> _YOUR OBJECTIVE_
Here are some records; copy every line that holds the word "hello".

> _DATASET EXCERPTS_
Content starts

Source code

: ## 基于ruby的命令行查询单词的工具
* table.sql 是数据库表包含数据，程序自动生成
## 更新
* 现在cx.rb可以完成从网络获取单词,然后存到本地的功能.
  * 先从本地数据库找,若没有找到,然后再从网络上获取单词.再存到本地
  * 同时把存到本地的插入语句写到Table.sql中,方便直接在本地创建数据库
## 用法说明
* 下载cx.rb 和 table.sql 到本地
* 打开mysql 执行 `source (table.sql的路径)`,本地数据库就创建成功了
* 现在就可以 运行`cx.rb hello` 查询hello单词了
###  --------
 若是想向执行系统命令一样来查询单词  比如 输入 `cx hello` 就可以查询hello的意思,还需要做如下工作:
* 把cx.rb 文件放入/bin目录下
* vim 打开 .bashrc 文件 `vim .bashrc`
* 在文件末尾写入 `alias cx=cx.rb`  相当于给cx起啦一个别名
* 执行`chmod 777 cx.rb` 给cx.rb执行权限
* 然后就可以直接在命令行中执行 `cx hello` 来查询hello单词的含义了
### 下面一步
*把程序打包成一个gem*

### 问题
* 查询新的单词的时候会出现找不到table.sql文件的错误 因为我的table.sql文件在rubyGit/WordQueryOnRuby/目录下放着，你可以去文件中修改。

Content ends

> _OUTPUT BELOW_
* 现在就可以 运行`cx.rb hello` 查询hello单词了
 若是想向执行系统命令一样来查询单词  比如 输入 `cx hello` 就可以查询hello的意思,还需要做如下工作:
* 然后就可以直接在命令行中执行 `cx hello` 来查询hello单词的含义了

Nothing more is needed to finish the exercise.